(Beginning of DATA FOR REVIEW)

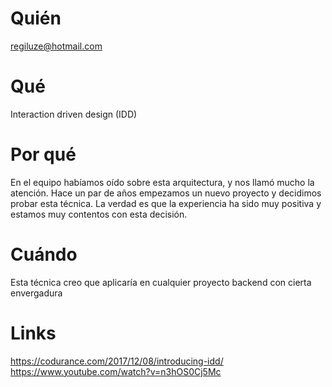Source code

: # Quién
regiluze@hotmail.com

# Qué
Interaction driven design (IDD)

# Por qué
En el equipo habíamos oído sobre esta arquitectura, y nos llamó mucho la atención. Hace un par de años empezamos un nuevo proyecto y decidimos probar esta técnica. La verdad es que la experiencia ha sido muy positiva y estamos muy contentos con esta decisión.

# Cuándo
Esta técnica creo que aplicaría en cualquier proyecto backend con cierta envergadura

# Links
https://codurance.com/2017/12/08/introducing-idd/
https://www.youtube.com/watch?v=n3hOS0Cj5Mc
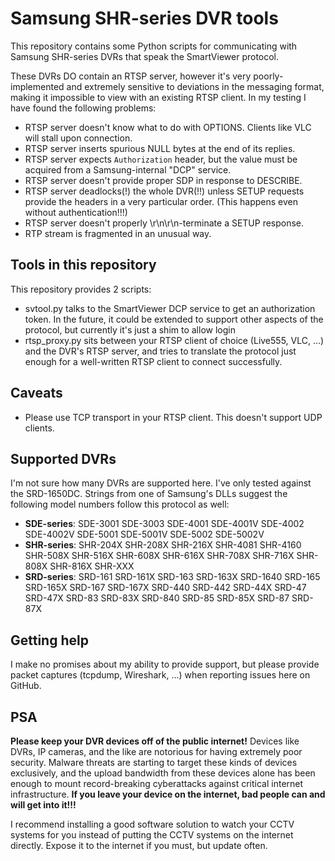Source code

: Samsung SHR-series DVR tools
============================

This repository contains some Python scripts for communicating with Samsung
SHR-series DVRs that speak the SmartViewer protocol.

These DVRs DO contain an RTSP server, however it's very poorly-implemented and
extremely sensitive to deviations in the messaging format, making it impossible
to view with an existing RTSP client. In my testing I have found the following
problems:

- RTSP server doesn't know what to do with OPTIONS. Clients like VLC will stall
  upon connection.
- RTSP server inserts spurious NULL bytes at the end of its replies.
- RTSP server expects `Authorization` header, but the value must be acquired
  from a Samsung-internal "DCP" service.
- RTSP server doesn't provide proper SDP in response to DESCRIBE.
- RTSP server deadlocks(!) the whole DVR(!!) unless SETUP requests provide the
  headers in a very particular order.
  (This happens even without authentication!!!)
- RTSP server doesn't properly \r\n\r\n-terminate a SETUP response.
- RTP stream is fragmented in an unusual way.

Tools in this repository
------------------------

This repository provides 2 scripts:

- svtool.py talks to the SmartViewer DCP service to get an authorization token.
  In the future, it could be extended to support other aspects of the protocol,
  but currently it's just a shim to allow login
- rtsp_proxy.py sits between your RTSP client of choice (Live555, VLC, ...) and
  the DVR's RTSP server, and tries to translate the protocol just enough for a
  well-written RTSP client to connect successfully.

Caveats
-------

- Please use TCP transport in your RTSP client. This doesn't support UDP
  clients.

Supported DVRs
--------------

I'm not sure how many DVRs are supported here. I've only tested against the
SRD-1650DC. Strings from one of Samsung's DLLs suggest the following model
numbers follow this protocol as well:

- **SDE-series**: SDE-3001 SDE-3003 SDE-4001 SDE-4001V SDE-4002 SDE-4002V SDE-5001 SDE-5001V SDE-5002 SDE-5002V
- **SHR-series**: SHR-204X SHR-208X SHR-216X SHR-4081 SHR-4160 SHR-508X SHR-516X SHR-608X SHR-616X SHR-708X SHR-716X SHR-808X SHR-816X SHR-XXX
- **SRD-series**: SRD-161 SRD-161X SRD-163 SRD-163X SRD-1640 SRD-165 SRD-165X SRD-167 SRD-167X SRD-440 SRD-442 SRD-44X SRD-47 SRD-47X SRD-83 SRD-83X SRD-840 SRD-85 SRD-85X SRD-87 SRD-87X

Getting help
------------

I make no promises about my ability to provide support, but please provide
packet captures (tcpdump, Wireshark, ...) when reporting issues here on GitHub.

PSA
---

**Please keep your DVR devices off of the public internet!** Devices like DVRs,
IP cameras, and the like are notorious for having extremely poor security.
Malware threats are starting to target these kinds of devices exclusively,
and the upload bandwidth from these devices alone has been enough to mount
record-breaking cyberattacks against critical internet infrastructure.
**If you leave your device on the internet, bad people can and will get into it!!!**

I recommend installing a good software solution to watch your CCTV systems for
you instead of putting the CCTV systems on the internet directly. Expose it to
the internet if you must, but update often.
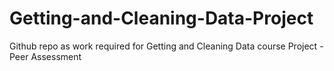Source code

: # Getting-and-Cleaning-Data-Project
Github repo as work required for Getting and Cleaning Data course Project -Peer Assessment
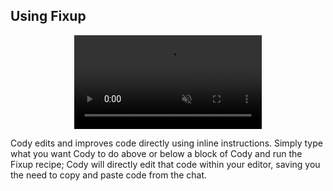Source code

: ## Using Fixup

<p align="center">
  <video autoPlay muted loop playsInline>
      <source
          type="video/mp4"
          src="https://storage.googleapis.com/sourcegraph-assets/website/Product%20Animations/cody-fixup-may2023.mp4"
      />
  </video>
</p>

Cody edits and improves code directly using inline instructions. Simply type what you want Cody to do above or below a block of Cody and run the Fixup recipe; Cody will directly edit that code within your editor, saving you the need to copy and paste code from the chat.
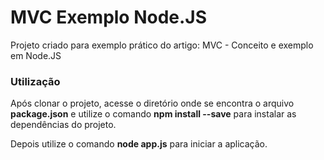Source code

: # MVC Exemplo Node.JS
Projeto criado para exemplo prático do artigo:  MVC - Conceito e exemplo em Node.JS

### Utilização

Após clonar o projeto, acesse o diretório onde se encontra o arquivo **package.json** e utilize o comando **npm install --save** para instalar as dependências do projeto.

Depois utilize o comando **node app.js** para iniciar a aplicação.

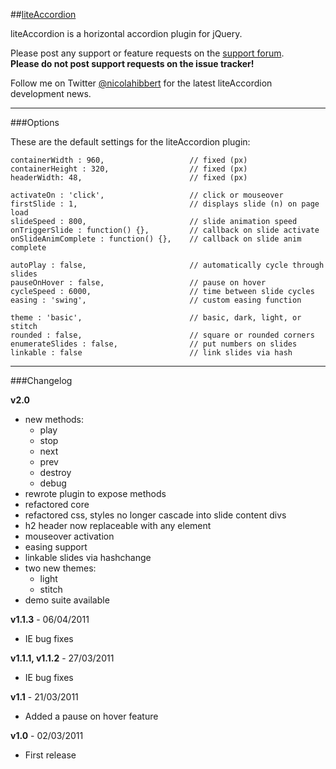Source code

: ##[liteAccordion](http://liteaccordion.nicolahibbert.com)

liteAccordion is a horizontal accordion plugin for jQuery.

Please post any support or feature requests on the [support forum](http://liteaccordion.nicolahibbert.com/support).   
**Please do not post support requests on the issue tracker!**

Follow me on Twitter [@nicolahibbert](http://twitter.com/nicolahibbert) for the latest liteAccordion development news.

***
###Options

These are the default settings for the liteAccordion plugin:

    containerWidth : 960,                   // fixed (px)  
    containerHeight : 320,                  // fixed (px)  
    headerWidth: 48,                        // fixed (px)  
    
    activateOn : 'click',                   // click or mouseover  
    firstSlide : 1,                         // displays slide (n) on page load  
    slideSpeed : 800,                       // slide animation speed  
    onTriggerSlide : function() {},         // callback on slide activate  
    onSlideAnimComplete : function() {},    // callback on slide anim complete  
    
    autoPlay : false,                       // automatically cycle through slides  
    pauseOnHover : false,                   // pause on hover  
    cycleSpeed : 6000,                      // time between slide cycles  
    easing : 'swing',                       // custom easing function  
                                            
    theme : 'basic',                        // basic, dark, light, or stitch  
    rounded : false,                        // square or rounded corners  
    enumerateSlides : false,                // put numbers on slides  
    linkable : false                        // link slides via hash

***
###Changelog

**v2.0**

- new methods:
    - play    
    - stop
    - next
    - prev
    - destroy
    - debug    
- rewrote plugin to expose methods
- refactored core
- refactored css, styles no longer cascade into slide content divs
- h2 header now replaceable with any element
- mouseover activation
- easing support
- linkable slides via hashchange
- two new themes:
    - light
    - stitch
- demo suite available

**v1.1.3** - 06/04/2011

- IE bug fixes

**v1.1.1, v1.1.2** - 27/03/2011

- IE bug fixes

**v1.1** - 21/03/2011

- Added a pause on hover feature

**v1.0** - 02/03/2011

- First release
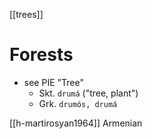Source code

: [[trees]]
# Forests

- see PIE  "Tree"
	- Skt. `drumá` ("tree, plant")
	- Grk. `drumós, drumá`



[[h-martirosyan1964]] Armenian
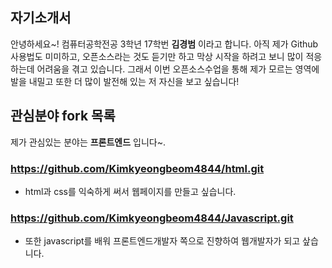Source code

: ## 자기소개서

안녕하세요~! 컴퓨터공학전공 3학년 17학번 __김경범__ 이라고 합니다.
아직 제가 Github사용법도 미미하고, 오픈소스라는 것도 듣기만 하고 막상 시작을 하려고 보니
많이 적응하는데 어려움을 겪고 있습니다. 
그래서 이번 오픈소스수업을 통해 제가 모르는 영역에 발을 내밀고
또한 더 많이 발전해 있는 저 자신을 보고 싶습니다!

## 관심분야 fork 목록

제가 관심있는 분야는 __프론트엔드__ 입니다~.

### https://github.com/Kimkyeongbeom4844/html.git
- html과 css를 익숙하게 써서 웹페이지를 만들고 싶습니다.

### https://github.com/Kimkyeongbeom4844/Javascript.git
- 또한 javascript를 배워 프론트엔드개발자 쪽으로 진향하여 웹개발자가 되고 샆습니다.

(End of DATA FOR REVIEW)

Only the pictures should be left out; write out everything else in the records exactly.

ANSWER FOR THIS EXERCISE =
Source code

: # Quién
regiluze@hotmail.com

# Qué
Interaction driven design (IDD)

# Por qué
En el equipo habíamos oído sobre esta arquitectura, y nos llamó mucho la atención. Hace un par de años empezamos un nuevo proyecto y decidimos probar esta técnica. La verdad es que la experiencia ha sido muy positiva y estamos muy contentos con esta decisión.

# Cuándo
Esta técnica creo que aplicaría en cualquier proyecto backend con cierta envergadura

# Links
https://codurance.com/2017/12/08/introducing-idd/
https://www.youtube.com/watch?v=n3hOS0Cj5Mc
Source code

: Samsung SHR-series DVR tools
============================

This repository contains some Python scripts for communicating with Samsung
SHR-series DVRs that speak the SmartViewer protocol.

These DVRs DO contain an RTSP server, however it's very poorly-implemented and
extremely sensitive to deviations in the messaging format, making it impossible
to view with an existing RTSP client. In my testing I have found the following
problems:

- RTSP server doesn't know what to do with OPTIONS. Clients like VLC will stall
  upon connection.
- RTSP server inserts spurious NULL bytes at the end of its replies.
- RTSP server expects `Authorization` header, but the value must be acquired
  from a Samsung-internal "DCP" service.
- RTSP server doesn't provide proper SDP in response to DESCRIBE.
- RTSP server deadlocks(!) the whole DVR(!!) unless SETUP requests provide the
  headers in a very particular order.
  (This happens even without authentication!!!)
- RTSP server doesn't properly \r\n\r\n-terminate a SETUP response.
- RTP stream is fragmented in an unusual way.

Tools in this repository
------------------------

This repository provides 2 scripts:

- svtool.py talks to the SmartViewer DCP service to get an authorization token.
  In the future, it could be extended to support other aspects of the protocol,
  but currently it's just a shim to allow login
- rtsp_proxy.py sits between your RTSP client of choice (Live555, VLC, ...) and
  the DVR's RTSP server, and tries to translate the protocol just enough for a
  well-written RTSP client to connect successfully.

Caveats
-------

- Please use TCP transport in your RTSP client. This doesn't support UDP
  clients.

Supported DVRs
--------------

I'm not sure how many DVRs are supported here. I've only tested against the
SRD-1650DC. Strings from one of Samsung's DLLs suggest the following model
numbers follow this protocol as well:

- **SDE-series**: SDE-3001 SDE-3003 SDE-4001 SDE-4001V SDE-4002 SDE-4002V SDE-5001 SDE-5001V SDE-5002 SDE-5002V
- **SHR-series**: SHR-204X SHR-208X SHR-216X SHR-4081 SHR-4160 SHR-508X SHR-516X SHR-608X SHR-616X SHR-708X SHR-716X SHR-808X SHR-816X SHR-XXX
- **SRD-series**: SRD-161 SRD-161X SRD-163 SRD-163X SRD-1640 SRD-165 SRD-165X SRD-167 SRD-167X SRD-440 SRD-442 SRD-44X SRD-47 SRD-47X SRD-83 SRD-83X SRD-840 SRD-85 SRD-85X SRD-87 SRD-87X

Getting help
------------

I make no promises about my ability to provide support, but please provide
packet captures (tcpdump, Wireshark, ...) when reporting issues here on GitHub.

PSA
---

**Please keep your DVR devices off of the public internet!** Devices like DVRs,
IP cameras, and the like are notorious for having extremely poor security.
Malware threats are starting to target these kinds of devices exclusively,
and the upload bandwidth from these devices alone has been enough to mount
record-breaking cyberattacks against critical internet infrastructure.
**If you leave your device on the internet, bad people can and will get into it!!!**

I recommend installing a good software solution to watch your CCTV systems for
you instead of putting the CCTV systems on the internet directly. Expose it to
the internet if you must, but update often.
Source code

: # Getting-and-Cleaning-Data-Project
Github repo as work required for Getting and Cleaning Data course Project -Peer Assessment
Source code

: ## Using Fixup

<p align="center">
  <video autoPlay muted loop playsInline>
      <source
          type="video/mp4"
          src="https://storage.googleapis.com/sourcegraph-assets/website/Product%20Animations/cody-fixup-may2023.mp4"
      />
  </video>
</p>

Cody edits and improves code directly using inline instructions. Simply type what you want Cody to do above or below a block of Cody and run the Fixup recipe; Cody will directly edit that code within your editor, saving you the need to copy and paste code from the chat.
Source code

: # MVC Exemplo Node.JS
Projeto criado para exemplo prático do artigo:  MVC - Conceito e exemplo em Node.JS

### Utilização

Após clonar o projeto, acesse o diretório onde se encontra o arquivo **package.json** e utilize o comando **npm install --save** para instalar as dependências do projeto.

Depois utilize o comando **node app.js** para iniciar a aplicação.

Source code

: ##[liteAccordion](http://liteaccordion.nicolahibbert.com)

liteAccordion is a horizontal accordion plugin for jQuery.

Please post any support or feature requests on the [support forum](http://liteaccordion.nicolahibbert.com/support).   
**Please do not post support requests on the issue tracker!**

Follow me on Twitter [@nicolahibbert](http://twitter.com/nicolahibbert) for the latest liteAccordion development news.

***
###Options

These are the default settings for the liteAccordion plugin:

    containerWidth : 960,                   // fixed (px)  
    containerHeight : 320,                  // fixed (px)  
    headerWidth: 48,                        // fixed (px)  
    
    activateOn : 'click',                   // click or mouseover  
    firstSlide : 1,                         // displays slide (n) on page load  
    slideSpeed : 800,                       // slide animation speed  
    onTriggerSlide : function() {},         // callback on slide activate  
    onSlideAnimComplete : function() {},    // callback on slide anim complete  
    
    autoPlay : false,                       // automatically cycle through slides  
    pauseOnHover : false,                   // pause on hover  
    cycleSpeed : 6000,                      // time between slide cycles  
    easing : 'swing',                       // custom easing function  
                                            
    theme : 'basic',                        // basic, dark, light, or stitch  
    rounded : false,                        // square or rounded corners  
    enumerateSlides : false,                // put numbers on slides  
    linkable : false                        // link slides via hash

***
###Changelog

**v2.0**

- new methods:
    - play    
    - stop
    - next
    - prev
    - destroy
    - debug    
- rewrote plugin to expose methods
- refactored core
- refactored css, styles no longer cascade into slide content divs
- h2 header now replaceable with any element
- mouseover activation
- easing support
- linkable slides via hashchange
- two new themes:
    - light
    - stitch
- demo suite available

**v1.1.3** - 06/04/2011

- IE bug fixes

**v1.1.1, v1.1.2** - 27/03/2011

- IE bug fixes

**v1.1** - 21/03/2011

- Added a pause on hover feature

**v1.0** - 02/03/2011

- First release
Source code

: [[trees]]
# Forests

- see PIE  "Tree"
	- Skt. `drumá` ("tree, plant")
	- Grk. `drumós, drumá`



[[h-martirosyan1964]] Armenian
Source code

: ## 자기소개서

안녕하세요~! 컴퓨터공학전공 3학년 17학번 __김경범__ 이라고 합니다.
아직 제가 Github사용법도 미미하고, 오픈소스라는 것도 듣기만 하고 막상 시작을 하려고 보니
많이 적응하는데 어려움을 겪고 있습니다. 
그래서 이번 오픈소스수업을 통해 제가 모르는 영역에 발을 내밀고
또한 더 많이 발전해 있는 저 자신을 보고 싶습니다!

## 관심분야 fork 목록

제가 관심있는 분야는 __프론트엔드__ 입니다~.

### https://github.com/Kimkyeongbeom4844/html.git
- html과 css를 익숙하게 써서 웹페이지를 만들고 싶습니다.

### https://github.com/Kimkyeongbeom4844/Javascript.git
- 또한 javascript를 배워 프론트엔드개발자 쪽으로 진향하여 웹개발자가 되고 샆습니다.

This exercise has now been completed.